Post date: Oct 06, 2008 5:19:4 AM
So I'm posting this for posterity, and because I'm pretty sure I've run into this before. If you're going to use gl_Normal please for the love of God remember that gl_Normal is a vec3, gl_Normal is a vec3
I know your program is absolutely lousy with vec4's all over the place, but that doesn't matter because gl_Normal is a vec3. You can assign it to a vec4 if you want, go ahead, be my guest, I don't really care, and the compiler doesn't care. The compiler won't even complain, not even a warning. It's totally fine as long as you don't want any output and are cool with your shader doing absolutely nothing.
Maybe you have multiple render targets, well don't worry, none of them will work if you assign gl_Normal to anything but a vec3. So consider this a public service announcement, gl_Normal is a vec3, and for fuck's sake don't ever assign it to anything else.

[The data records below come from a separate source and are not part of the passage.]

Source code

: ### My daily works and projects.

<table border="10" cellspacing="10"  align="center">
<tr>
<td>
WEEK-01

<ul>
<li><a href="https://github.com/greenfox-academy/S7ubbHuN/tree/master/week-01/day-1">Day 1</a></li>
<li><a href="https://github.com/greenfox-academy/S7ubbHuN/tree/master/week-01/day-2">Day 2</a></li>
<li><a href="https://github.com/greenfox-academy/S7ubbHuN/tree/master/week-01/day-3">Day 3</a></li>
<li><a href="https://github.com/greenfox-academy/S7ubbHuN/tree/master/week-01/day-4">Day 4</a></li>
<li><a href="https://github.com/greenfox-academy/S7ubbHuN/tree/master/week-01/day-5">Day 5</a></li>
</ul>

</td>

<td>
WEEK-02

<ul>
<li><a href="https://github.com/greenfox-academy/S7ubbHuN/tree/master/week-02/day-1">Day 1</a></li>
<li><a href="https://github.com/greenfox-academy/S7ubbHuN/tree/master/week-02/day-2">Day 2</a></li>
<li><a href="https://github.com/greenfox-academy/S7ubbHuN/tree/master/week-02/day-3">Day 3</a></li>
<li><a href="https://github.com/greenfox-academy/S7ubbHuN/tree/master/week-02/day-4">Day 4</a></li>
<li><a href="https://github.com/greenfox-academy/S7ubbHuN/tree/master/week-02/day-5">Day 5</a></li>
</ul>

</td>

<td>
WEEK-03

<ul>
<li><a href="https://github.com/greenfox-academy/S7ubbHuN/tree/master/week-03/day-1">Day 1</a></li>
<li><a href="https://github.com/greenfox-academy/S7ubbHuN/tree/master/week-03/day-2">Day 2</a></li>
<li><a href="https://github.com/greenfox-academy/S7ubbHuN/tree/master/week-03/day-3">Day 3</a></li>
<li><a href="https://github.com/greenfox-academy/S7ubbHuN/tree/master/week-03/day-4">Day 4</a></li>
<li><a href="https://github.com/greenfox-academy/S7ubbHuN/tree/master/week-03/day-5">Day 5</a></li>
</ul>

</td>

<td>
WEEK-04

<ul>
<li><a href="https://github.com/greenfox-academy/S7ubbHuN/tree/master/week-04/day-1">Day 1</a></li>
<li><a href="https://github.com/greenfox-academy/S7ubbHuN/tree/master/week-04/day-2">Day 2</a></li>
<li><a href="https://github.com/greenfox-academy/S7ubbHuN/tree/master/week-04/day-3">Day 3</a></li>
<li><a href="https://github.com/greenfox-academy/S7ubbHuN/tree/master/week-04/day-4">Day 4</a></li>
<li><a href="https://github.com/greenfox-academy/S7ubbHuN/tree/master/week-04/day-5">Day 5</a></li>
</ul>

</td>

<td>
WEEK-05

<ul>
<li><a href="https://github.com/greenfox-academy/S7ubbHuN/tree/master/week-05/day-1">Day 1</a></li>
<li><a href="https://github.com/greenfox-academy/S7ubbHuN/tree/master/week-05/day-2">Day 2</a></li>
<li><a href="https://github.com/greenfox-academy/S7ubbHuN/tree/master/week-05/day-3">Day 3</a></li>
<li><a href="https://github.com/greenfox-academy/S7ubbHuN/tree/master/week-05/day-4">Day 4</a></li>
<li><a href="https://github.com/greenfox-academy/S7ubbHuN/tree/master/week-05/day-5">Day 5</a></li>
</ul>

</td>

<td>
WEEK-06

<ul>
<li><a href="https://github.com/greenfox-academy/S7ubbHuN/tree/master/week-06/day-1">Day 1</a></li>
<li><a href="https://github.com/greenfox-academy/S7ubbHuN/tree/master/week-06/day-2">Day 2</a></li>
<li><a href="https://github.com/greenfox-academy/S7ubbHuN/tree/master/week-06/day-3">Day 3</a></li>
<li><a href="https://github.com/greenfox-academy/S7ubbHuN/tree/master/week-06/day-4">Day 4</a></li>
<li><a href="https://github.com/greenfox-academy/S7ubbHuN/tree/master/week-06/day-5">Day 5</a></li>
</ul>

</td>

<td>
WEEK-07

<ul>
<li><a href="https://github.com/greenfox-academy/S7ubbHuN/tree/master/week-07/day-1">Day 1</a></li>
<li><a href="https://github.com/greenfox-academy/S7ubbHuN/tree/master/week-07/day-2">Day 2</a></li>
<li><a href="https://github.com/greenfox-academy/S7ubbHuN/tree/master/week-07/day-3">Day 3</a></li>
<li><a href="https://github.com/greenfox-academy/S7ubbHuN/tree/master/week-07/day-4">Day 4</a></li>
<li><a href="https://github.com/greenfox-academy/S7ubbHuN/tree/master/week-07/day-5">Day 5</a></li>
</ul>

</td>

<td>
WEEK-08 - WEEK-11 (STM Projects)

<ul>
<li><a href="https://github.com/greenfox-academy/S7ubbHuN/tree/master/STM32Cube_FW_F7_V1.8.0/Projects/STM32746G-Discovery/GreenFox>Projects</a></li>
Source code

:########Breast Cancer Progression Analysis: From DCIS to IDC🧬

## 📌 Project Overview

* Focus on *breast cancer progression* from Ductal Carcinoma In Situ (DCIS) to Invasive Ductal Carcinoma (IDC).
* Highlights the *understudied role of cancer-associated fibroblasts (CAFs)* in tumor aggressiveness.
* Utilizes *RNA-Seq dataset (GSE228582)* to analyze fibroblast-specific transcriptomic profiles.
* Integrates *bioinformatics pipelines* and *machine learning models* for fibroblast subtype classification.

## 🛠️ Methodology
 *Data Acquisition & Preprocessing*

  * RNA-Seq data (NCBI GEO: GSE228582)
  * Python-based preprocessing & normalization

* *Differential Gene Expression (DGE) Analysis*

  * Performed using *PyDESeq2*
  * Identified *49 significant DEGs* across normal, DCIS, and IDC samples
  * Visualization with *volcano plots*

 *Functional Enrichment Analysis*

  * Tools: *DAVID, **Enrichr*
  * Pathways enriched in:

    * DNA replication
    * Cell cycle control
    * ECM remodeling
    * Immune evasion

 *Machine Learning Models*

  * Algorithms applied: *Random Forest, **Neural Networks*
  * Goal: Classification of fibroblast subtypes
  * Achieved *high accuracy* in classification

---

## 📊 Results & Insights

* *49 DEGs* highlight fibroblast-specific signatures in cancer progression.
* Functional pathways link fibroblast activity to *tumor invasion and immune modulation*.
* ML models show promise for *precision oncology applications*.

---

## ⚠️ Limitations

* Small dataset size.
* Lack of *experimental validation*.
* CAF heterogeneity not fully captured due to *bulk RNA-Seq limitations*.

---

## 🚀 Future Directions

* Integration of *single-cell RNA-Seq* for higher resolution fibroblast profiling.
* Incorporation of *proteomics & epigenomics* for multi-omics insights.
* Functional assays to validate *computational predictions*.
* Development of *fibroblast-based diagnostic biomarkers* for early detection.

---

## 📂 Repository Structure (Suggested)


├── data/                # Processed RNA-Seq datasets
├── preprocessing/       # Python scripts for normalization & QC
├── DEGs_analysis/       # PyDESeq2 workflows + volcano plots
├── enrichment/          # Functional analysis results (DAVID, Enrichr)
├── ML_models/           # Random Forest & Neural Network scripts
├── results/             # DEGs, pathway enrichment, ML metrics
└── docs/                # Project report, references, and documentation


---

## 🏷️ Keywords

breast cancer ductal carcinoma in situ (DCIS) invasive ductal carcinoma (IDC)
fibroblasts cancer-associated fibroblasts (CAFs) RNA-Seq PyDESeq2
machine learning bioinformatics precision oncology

UPDATE: I actually looked around for awhile for a place to submit a bug report on this, but couldn't find anything. So I settled on sending a sarcastic bug report/email to a friend of mine who'd just completed an internship with the Nvidia Windows OpenGL driver group. Of course, he couldn't do anything about it, but more interesting was his statement that "Nvidia doesn't really care about GLSL," which I guess is understandable since they'd rather promote CG as the shading language of choice, but still kinda sad as it leaves those of us who use GLSL somewhat helpless when it comes to finding bugs like this.
I hope more of the same doesn't happen with regards to OpenCL and CUDA.